Ripple Engineer Touts XRPL's Native Multisig as Security Advantage After $3M Exploit

1 hour ago 2 sources positive

Key takeaways:

  • XRPL's native multisig eliminates smart contract risk, potentially attracting institutional custodians to XRP.
  • Exploit contrasts with Ethereum's vulnerability, possibly shifting developer focus towards XRPL's security model.
  • Investors may increasingly prioritize protocol-level security when evaluating blockchain projects.

RippleX software engineer Mayukha Vadari has highlighted a key security advantage of the XRP Ledger (XRPL) in the wake of a sophisticated exploit that drained roughly $3 million from Ethereum and Base wallets. According to Vadari, XRPL’s native multisign design—baked directly into the protocol—completely sidesteps the smart contract vulnerabilities that allowed attackers to compromise 86 Gnosis Safe wallets in under two hours.

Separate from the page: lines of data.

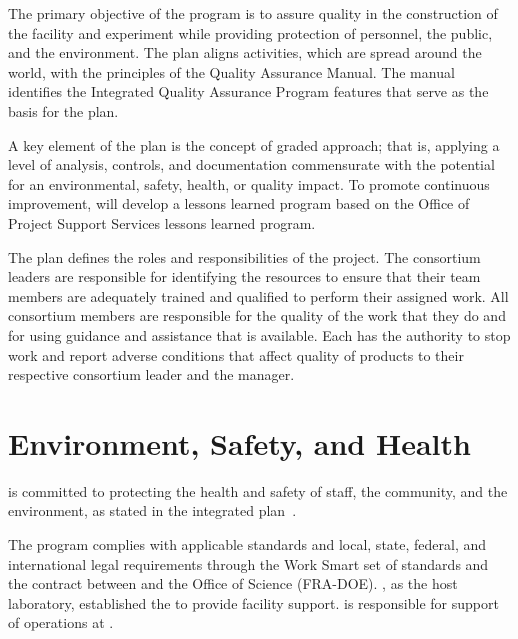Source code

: The primary objective of the   program is
to assure quality in the construction of the  facility and
 experiment while providing protection of
 personnel, the public, and the environment. The
 plan aligns   activities, which
are spread around the world, with the principles of the \fnal Quality
Assurance Manual. The manual identifies the \fnal Integrated Quality
Assurance Program features that serve as the basis for the
  plan.

A key element of the   plan is the
concept of graded approach; that is, applying a level of analysis,
controls, and documentation commensurate with the potential for an
environmental, safety, health, or quality impact. To promote continuous improvement,   will develop a
lessons learned program based on the \fnal Office of Project Support
Services lessons learned program.


The  plan
defines the  roles and responsibilities of the 
project. The  consortium leaders are responsible for identifying the
resources to ensure that their team members are adequately trained and
qualified to perform their assigned work.
All consortium members are responsible for the quality of the work that
they do and for using guidance and assistance that is available. Each
has the authority to stop work and report adverse conditions that
affect quality of  products to their respective
 consortium leader and the 
 manager.




\section{Environment, Safety, and Health}
\label{sec:es-tc-eshq}

 is committed to protecting the health and safety of
staff, the community, and the environment, as stated in the
 integrated  plan~\cite{bib:docdb291}.

The   program complies with applicable
standards and local, state, federal, and international legal
requirements through the  Work Smart set of standards and the
contract between  and the 
Office of Science (FRA-DOE). \fnal, as the host laboratory,
established the  to provide facility support.
 is responsible for support of 
operations at .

The incident, reported by blockchain security firm Blockaid, saw hackers manipulate the SquidRouterModule to drain funds before swapping the stolen assets into DAI through attacker-controlled Uniswap V3 pools. Reacting to the news, Vadari underscored that because XRPL multisign is not "patched together via 3rd-party smart contracts," the attack vector used in the exploit simply does not exist for XRPL accounts. This built-in feature, which has been operational since June 2016, allows users to approve transactions with multiple secret keys and combine them with master keys or regular key pairs under a single account structure.

Vadari further explained that XRPL’s architecture lets signers or quorum requirements be modified without changing the wallet address, and individual signers can rotate credentials without freezing funds. Addressing critics who compared Bitcoin’s broader multisig adoption, she noted that Bitcoin only expanded beyond basic M-of-N support after the Taproot upgrade in 2021, while XRPL’s native scheme has been available for years and is already heavily used by custodial platforms. The engineer’s remarks have intensified the conversation around protocol-level security features as the crypto industry grapples with a rising number of smart contract-related exploits.